PROBLEM TO SOLVE:
Of all the lines in the records below, copy only those that contain the string "includegraphics".

DATA SUPPLIED:
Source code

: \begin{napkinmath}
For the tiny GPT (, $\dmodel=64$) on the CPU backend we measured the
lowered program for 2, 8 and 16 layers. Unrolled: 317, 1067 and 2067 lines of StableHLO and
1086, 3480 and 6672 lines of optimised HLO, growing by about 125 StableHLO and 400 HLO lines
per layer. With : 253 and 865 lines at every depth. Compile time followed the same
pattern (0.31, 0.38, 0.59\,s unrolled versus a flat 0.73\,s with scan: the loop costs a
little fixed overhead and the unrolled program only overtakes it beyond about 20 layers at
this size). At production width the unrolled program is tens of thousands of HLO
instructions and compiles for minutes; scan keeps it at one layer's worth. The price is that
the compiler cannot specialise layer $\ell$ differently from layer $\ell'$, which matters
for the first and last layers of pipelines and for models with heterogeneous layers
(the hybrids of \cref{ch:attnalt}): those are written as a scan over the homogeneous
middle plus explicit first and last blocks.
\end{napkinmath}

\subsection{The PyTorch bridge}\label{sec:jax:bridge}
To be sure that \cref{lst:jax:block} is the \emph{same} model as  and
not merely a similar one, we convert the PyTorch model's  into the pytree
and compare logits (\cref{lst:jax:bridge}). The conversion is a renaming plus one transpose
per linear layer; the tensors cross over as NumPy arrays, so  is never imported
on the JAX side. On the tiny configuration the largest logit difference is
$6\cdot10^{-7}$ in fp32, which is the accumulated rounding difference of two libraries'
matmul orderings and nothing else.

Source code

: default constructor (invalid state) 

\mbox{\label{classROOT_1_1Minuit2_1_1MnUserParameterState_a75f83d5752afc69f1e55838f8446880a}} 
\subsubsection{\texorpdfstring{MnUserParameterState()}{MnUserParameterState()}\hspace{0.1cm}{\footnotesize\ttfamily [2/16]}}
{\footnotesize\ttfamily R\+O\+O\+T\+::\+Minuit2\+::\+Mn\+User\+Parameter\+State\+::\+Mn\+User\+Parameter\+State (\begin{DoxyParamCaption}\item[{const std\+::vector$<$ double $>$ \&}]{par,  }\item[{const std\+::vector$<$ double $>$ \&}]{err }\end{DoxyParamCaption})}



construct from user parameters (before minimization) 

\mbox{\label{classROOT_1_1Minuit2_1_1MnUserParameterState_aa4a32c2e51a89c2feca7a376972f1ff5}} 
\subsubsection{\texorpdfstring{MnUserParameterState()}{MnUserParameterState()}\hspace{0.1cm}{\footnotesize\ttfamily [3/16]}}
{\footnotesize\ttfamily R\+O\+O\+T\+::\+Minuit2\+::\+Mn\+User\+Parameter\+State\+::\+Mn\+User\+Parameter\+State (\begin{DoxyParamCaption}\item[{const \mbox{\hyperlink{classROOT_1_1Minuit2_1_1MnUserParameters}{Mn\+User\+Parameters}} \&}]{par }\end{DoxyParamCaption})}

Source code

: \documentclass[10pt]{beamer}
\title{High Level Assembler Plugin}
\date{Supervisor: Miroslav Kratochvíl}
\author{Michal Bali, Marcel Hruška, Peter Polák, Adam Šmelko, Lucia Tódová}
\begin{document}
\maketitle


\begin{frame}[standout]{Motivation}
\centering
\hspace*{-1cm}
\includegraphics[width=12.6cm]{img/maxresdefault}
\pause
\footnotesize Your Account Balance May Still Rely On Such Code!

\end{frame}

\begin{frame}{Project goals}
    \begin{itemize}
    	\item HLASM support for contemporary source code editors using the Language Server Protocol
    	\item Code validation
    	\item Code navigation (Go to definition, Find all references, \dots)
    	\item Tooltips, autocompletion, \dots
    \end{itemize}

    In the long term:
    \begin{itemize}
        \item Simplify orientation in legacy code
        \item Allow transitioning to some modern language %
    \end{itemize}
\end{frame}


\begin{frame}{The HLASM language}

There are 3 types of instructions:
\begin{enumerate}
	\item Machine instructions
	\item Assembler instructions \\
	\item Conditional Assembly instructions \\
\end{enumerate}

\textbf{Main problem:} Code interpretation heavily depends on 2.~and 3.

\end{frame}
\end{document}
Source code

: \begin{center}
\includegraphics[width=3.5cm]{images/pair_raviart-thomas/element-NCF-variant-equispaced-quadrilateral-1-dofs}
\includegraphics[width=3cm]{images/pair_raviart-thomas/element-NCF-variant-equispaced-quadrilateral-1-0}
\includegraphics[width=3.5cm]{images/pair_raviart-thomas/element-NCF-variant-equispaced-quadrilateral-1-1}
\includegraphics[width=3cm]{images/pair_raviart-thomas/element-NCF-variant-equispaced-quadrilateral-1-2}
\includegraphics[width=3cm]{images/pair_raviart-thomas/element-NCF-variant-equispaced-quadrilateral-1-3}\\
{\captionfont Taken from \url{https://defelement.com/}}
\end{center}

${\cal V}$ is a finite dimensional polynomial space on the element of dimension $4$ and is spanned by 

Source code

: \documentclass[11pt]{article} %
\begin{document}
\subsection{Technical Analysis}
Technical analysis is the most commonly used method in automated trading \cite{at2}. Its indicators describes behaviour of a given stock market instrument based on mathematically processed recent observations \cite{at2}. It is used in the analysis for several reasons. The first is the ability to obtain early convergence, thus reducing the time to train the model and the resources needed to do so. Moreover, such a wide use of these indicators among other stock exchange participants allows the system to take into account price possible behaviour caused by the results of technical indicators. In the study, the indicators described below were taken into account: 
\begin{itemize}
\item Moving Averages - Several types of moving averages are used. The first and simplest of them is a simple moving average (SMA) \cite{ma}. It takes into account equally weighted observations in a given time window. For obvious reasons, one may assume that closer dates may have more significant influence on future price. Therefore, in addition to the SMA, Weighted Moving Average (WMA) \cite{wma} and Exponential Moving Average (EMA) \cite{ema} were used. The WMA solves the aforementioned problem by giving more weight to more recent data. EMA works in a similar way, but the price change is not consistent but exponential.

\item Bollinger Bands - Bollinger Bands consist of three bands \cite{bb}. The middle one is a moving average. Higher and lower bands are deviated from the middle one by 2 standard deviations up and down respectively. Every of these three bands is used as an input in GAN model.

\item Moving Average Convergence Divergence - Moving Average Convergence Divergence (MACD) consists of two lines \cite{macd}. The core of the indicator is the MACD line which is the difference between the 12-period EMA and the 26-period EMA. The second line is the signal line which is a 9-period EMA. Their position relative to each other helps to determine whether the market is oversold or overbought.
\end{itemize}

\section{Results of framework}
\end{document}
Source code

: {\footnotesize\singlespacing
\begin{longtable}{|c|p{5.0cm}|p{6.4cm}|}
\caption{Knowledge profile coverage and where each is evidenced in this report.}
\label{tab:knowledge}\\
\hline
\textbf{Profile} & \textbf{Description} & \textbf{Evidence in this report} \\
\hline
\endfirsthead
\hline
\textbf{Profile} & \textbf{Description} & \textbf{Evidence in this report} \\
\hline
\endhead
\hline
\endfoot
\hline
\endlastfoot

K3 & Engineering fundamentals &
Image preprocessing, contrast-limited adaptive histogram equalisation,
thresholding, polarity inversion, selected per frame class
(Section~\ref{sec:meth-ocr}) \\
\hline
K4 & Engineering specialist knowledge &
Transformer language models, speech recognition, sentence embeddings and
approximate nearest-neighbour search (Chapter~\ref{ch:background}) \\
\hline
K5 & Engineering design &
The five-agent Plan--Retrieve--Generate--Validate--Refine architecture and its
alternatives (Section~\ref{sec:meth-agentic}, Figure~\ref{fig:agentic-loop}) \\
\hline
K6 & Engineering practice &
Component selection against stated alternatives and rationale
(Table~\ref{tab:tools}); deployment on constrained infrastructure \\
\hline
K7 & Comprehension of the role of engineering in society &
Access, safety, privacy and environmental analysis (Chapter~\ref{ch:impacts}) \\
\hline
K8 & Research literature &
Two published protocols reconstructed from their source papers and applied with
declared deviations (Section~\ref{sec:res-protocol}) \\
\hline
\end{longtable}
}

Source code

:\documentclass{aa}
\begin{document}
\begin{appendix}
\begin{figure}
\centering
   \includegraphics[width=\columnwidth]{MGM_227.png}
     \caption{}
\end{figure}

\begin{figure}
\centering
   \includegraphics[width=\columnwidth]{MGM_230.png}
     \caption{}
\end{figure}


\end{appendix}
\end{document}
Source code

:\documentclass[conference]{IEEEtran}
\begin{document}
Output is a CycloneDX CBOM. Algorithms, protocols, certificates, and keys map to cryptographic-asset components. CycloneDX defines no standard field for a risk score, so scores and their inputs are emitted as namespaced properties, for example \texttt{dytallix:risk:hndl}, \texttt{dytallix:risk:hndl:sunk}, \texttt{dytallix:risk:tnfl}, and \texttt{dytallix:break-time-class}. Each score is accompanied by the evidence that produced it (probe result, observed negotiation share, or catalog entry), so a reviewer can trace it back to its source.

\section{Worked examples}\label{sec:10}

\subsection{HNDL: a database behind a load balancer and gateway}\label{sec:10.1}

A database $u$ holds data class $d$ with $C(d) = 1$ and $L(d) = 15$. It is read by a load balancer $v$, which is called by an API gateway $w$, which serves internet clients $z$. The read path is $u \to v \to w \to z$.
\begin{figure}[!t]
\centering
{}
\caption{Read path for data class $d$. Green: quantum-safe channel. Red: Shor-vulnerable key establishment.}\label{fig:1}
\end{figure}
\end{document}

EXERCISE ANSWER:
\includegraphics[width=12.6cm]{img/maxresdefault}
\includegraphics[width=3.5cm]{images/pair_raviart-thomas/element-NCF-variant-equispaced-quadrilateral-1-dofs}
\includegraphics[width=3cm]{images/pair_raviart-thomas/element-NCF-variant-equispaced-quadrilateral-1-0}
\includegraphics[width=3.5cm]{images/pair_raviart-thomas/element-NCF-variant-equispaced-quadrilateral-1-1}
\includegraphics[width=3cm]{images/pair_raviart-thomas/element-NCF-variant-equispaced-quadrilateral-1-2}
\includegraphics[width=3cm]{images/pair_raviart-thomas/element-NCF-variant-equispaced-quadrilateral-1-3}\\
   \includegraphics[width=\columnwidth]{MGM_227.png}
   \includegraphics[width=\columnwidth]{MGM_230.png}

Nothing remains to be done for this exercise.